The music therapy charity recently changed from being Nordoff Robbins to Nordoff and Robbins (my emphasis). Many might see that as an underwhelming name change if ever there was one.
Leonard Cheshire Foundation spent a long time thinking about a name change. Many thought that becoming Disability UK was the solution, but they ended up with Leonard Cheshire Disability. That didn’t work so now they are just Leonard Cheshire. It can hardly be described as revolutionary, and still ties them to a founder whose admirers are only getting older and becoming smaller as a proportion of the population.

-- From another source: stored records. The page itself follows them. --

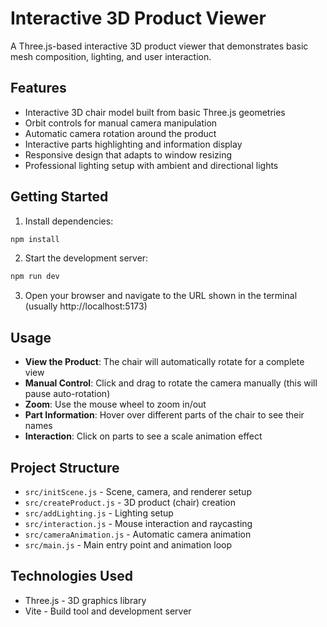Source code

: # Interactive 3D Product Viewer

A Three.js-based interactive 3D product viewer that demonstrates basic mesh composition, lighting, and user interaction.

## Features

- Interactive 3D chair model built from basic Three.js geometries
- Orbit controls for manual camera manipulation
- Automatic camera rotation around the product
- Interactive parts highlighting and information display
- Responsive design that adapts to window resizing
- Professional lighting setup with ambient and directional lights

## Getting Started

1. Install dependencies:
```bash
npm install
```

2. Start the development server:
```bash
npm run dev
```

3. Open your browser and navigate to the URL shown in the terminal (usually http://localhost:5173)

## Usage

- **View the Product**: The chair will automatically rotate for a complete view
- **Manual Control**: Click and drag to rotate the camera manually (this will pause auto-rotation)
- **Zoom**: Use the mouse wheel to zoom in/out
- **Part Information**: Hover over different parts of the chair to see their names
- **Interaction**: Click on parts to see a scale animation effect

## Project Structure

- `src/initScene.js` - Scene, camera, and renderer setup
- `src/createProduct.js` - 3D product (chair) creation
- `src/addLighting.js` - Lighting setup
- `src/interaction.js` - Mouse interaction and raycasting
- `src/cameraAnimation.js` - Automatic camera animation
- `src/main.js` - Main entry point and animation loop

## Technologies Used

- Three.js - 3D graphics library
- Vite - Build tool and development server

New names will never be right for everyone
A charity’s name change doesn’t always deliver the revolution they hoped for, often because there is rarely a name that works for all stakeholders. When YWCA changed their name to Platform 51, the staff thought it was great, but external audiences really didn’t. The internal vote won, the name was adopted, and then a few years later was changed in favour of a new one, Young Women’s Trust, which was as vanilla as Platform 51 was hot chilli. So with any name change, the organisation needs to decide who the name needs to appeal to most out of all their stakeholders. That is very rarely the trustees, even if they are the ones who make the final decision.
Short-term hit versus long-term benefits
As case studies show, a name change will almost certainly result in a short-term hit in terms of awareness and possibly income. The benefits of a name change will usually be felt over decades, while the downside is felt over months or years. To compound this challenge, the reasons a name change is needed will rarely diminish. If you need a name change now, you almost certainly will in 10 or 20 years’ time, probably even more acutely. Not making a decision doesn’t make the issue go away, it just pushes it down the road for others to deal with.

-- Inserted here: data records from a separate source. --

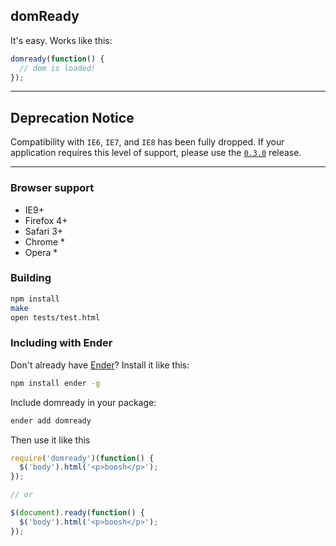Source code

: ## domReady

It's easy. Works like this:

```js
domready(function() {
  // dom is loaded!
});
```

---

## Deprecation Notice

Compatibility with `IE6`, `IE7`, and `IE8` has been fully dropped. If your application requires this level of support, please use the [`0.3.0`](https://github.com/ded/domready/tree/v0.3.0) release.

---

### Browser support

- IE9+
- Firefox 4+
- Safari 3+
- Chrome \*
- Opera \*

### Building

```sh
npm install
make
open tests/test.html
```

### Including with Ender

Don't already have [Ender](http://enderjs.com)? Install it like this:

```sh
npm install ender -g
```

Include domready in your package:

```sh
ender add domready
```

Then use it like this

```js
require('domready')(function() {
  $('body').html('<p>boosh</p>');
});

// or

$(document).ready(function() {
  $('body').html('<p>boosh</p>');
});
```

Once a new name is announced, the work has just begun
There are many charities that make the effort to go through a name change only to see the new one delivering less than they expected. This may be because a poor name was picked (Platform 51, 8.59, Action on Hearing Loss ), but more often it’s because the charity went back to the day job once the name change was made. If I had a rule of thumb, it would be that only one third of the necessary work for a successful name change happens before change-over day.
Whose benefit is the name change for?
Perhaps the biggest single strategic choice in a name change is to decide which key audience or audiences’ awareness, attitude or understanding will be positively impacted by a name. It can rarely be all of them and my instinct would normally be beneficiaries. The name Help the Aged possibly worked better with donors, but it was probably not the best one for a person thinking about receiving their services. However, this will always be a key and finely balanced decision. Years ago, I listened to a CEO tell her staff that the fact they were confused with other charities didn’t matter. In the workshop that followed, staff made it very clear that to them it did.
Balancing the short-term loss of awareness with the potential long-term gains
Are the benefits of a name change (higher awareness, greater distinctiveness, increased relevance) greater than what a name change will lose (support of a particular audience or generation, the loss of awareness built up over years, etc.)? It’s a value judgement. my observation is that trustees almost always place greater value on the awareness bird in the hand than the two or three birds in the bush. This is partly because trustees have a tendency to be overly attached to the history of an organisation, and partly because those who see the issues with a name are at the frontline of a charity’s work.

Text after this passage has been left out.